Paleolithic Art Emerges from the Caves

Paleolithic Art Emerges from the Caves

Paleolithic Art Emerges from the Caves

The quality and quantity of the representations give Foz Côa and Siega Verde an entity perfectly comparable to that of the great Franco-Cantabrian caves

Direct image of the central area and general interpretation of panel no. 48 of Siega Verde, with multiple figures. Among them, a large horse engraved by pecking and incision, and a deer represented by multiple incised strokes (see interpretation below). / Author: Eduardo Méndez.



Manuel Santonja


Paleolithic cave art constitutes one of the most suggestive and unfathomable phenomena of humanity’s remote past. The discovery of its existence outside of caves was the great novelty of European Paleolithic archaeology in the last quarter of the 20th century.

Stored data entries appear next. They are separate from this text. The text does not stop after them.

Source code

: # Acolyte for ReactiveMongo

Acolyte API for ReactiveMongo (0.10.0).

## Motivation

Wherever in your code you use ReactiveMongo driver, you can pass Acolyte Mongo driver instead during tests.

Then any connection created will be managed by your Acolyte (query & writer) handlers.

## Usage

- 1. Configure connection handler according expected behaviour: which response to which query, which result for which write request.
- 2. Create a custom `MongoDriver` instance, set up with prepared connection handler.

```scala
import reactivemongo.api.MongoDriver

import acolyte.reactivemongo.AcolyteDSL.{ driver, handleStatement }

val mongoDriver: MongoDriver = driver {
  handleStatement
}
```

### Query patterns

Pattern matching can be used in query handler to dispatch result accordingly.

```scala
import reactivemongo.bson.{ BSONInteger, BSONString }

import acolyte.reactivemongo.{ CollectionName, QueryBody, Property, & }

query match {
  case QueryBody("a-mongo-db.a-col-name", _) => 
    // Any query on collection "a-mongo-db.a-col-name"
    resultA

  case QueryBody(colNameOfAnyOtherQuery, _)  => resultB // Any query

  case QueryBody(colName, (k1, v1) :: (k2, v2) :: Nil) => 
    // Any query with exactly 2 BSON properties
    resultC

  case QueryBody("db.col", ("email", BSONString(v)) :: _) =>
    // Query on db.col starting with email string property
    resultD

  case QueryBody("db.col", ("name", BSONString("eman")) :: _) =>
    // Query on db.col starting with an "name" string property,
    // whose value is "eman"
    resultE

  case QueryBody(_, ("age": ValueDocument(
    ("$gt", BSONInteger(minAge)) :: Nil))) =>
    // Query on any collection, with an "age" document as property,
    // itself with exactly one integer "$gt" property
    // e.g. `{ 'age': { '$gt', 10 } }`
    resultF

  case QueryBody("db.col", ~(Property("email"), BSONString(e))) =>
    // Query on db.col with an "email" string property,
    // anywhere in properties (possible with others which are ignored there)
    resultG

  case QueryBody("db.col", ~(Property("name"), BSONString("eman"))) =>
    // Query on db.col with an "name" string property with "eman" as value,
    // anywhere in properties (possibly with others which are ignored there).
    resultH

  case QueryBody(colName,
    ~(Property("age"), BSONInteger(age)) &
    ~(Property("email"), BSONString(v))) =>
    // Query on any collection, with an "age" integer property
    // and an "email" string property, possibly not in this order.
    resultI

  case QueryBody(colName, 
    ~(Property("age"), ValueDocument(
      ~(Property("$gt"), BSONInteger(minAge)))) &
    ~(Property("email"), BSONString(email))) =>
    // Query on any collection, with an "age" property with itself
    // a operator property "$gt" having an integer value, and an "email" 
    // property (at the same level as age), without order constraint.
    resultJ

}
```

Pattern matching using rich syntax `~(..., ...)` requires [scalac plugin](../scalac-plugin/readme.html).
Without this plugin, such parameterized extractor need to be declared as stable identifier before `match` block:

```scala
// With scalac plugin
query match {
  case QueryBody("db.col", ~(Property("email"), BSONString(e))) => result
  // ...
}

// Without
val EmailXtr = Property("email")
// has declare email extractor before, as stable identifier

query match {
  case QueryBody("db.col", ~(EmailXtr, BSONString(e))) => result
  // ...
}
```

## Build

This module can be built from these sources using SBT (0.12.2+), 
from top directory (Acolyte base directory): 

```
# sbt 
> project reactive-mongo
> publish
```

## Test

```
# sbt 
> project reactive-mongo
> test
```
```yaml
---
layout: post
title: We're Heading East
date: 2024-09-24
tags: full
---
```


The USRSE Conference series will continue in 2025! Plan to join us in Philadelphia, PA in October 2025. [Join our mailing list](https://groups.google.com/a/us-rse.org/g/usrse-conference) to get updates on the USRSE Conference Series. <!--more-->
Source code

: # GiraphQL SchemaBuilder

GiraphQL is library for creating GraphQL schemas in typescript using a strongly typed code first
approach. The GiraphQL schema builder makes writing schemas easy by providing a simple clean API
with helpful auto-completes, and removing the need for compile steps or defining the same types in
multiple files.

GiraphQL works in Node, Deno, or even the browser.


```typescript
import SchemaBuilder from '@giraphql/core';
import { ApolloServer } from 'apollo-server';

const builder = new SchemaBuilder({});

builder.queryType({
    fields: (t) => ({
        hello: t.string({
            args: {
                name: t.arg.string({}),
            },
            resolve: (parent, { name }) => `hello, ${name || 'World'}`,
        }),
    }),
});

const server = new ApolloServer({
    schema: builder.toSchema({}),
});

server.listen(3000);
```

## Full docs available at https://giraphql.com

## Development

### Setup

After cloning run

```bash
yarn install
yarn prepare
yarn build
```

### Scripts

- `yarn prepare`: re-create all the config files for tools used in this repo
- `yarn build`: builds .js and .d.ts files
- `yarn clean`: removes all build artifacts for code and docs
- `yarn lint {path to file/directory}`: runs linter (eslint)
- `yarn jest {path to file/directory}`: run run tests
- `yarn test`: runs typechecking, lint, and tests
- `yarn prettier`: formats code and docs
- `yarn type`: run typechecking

The discovery in 1879 of the Altamira Cave, which continues to be one of the most spectacular sets known, took time to be accepted. Prehistory was then taking its first steps in France, and for those illustrious pioneers, it was difficult to accept that such perfect artistic manifestations could be the work of primitive beings. Something as spectacular could not be accepted as a past work when the linear evolutionist debate permeated the new discipline.

Although figures of animals engraved on bone instruments had been accepted as undoubtedly Paleolithic for decades, only the recognition in France of caves with paintings and engravings allowed, at the end of the century, to reach a consensus on the antiquity of the art represented in Altamira. The publication in 1901 by a young abbot Breuil of the paintings and engravings of Combarelles and Font de Gaume paved the way for the full acceptance of the expressive capacity of Homo sapiens from its earliest European times, invalidating the radical transformism that permeated the prehistoric paradigm in the 19th century. Throughout the 20th century, the number of caves with Paleolithic art would not cease to increase, especially in the regions of southern France and the Cantabrian coast of the Iberian Peninsula.

Interpretation of panel no. 48 of Siega Verde. / Author: Eduardo Méndez.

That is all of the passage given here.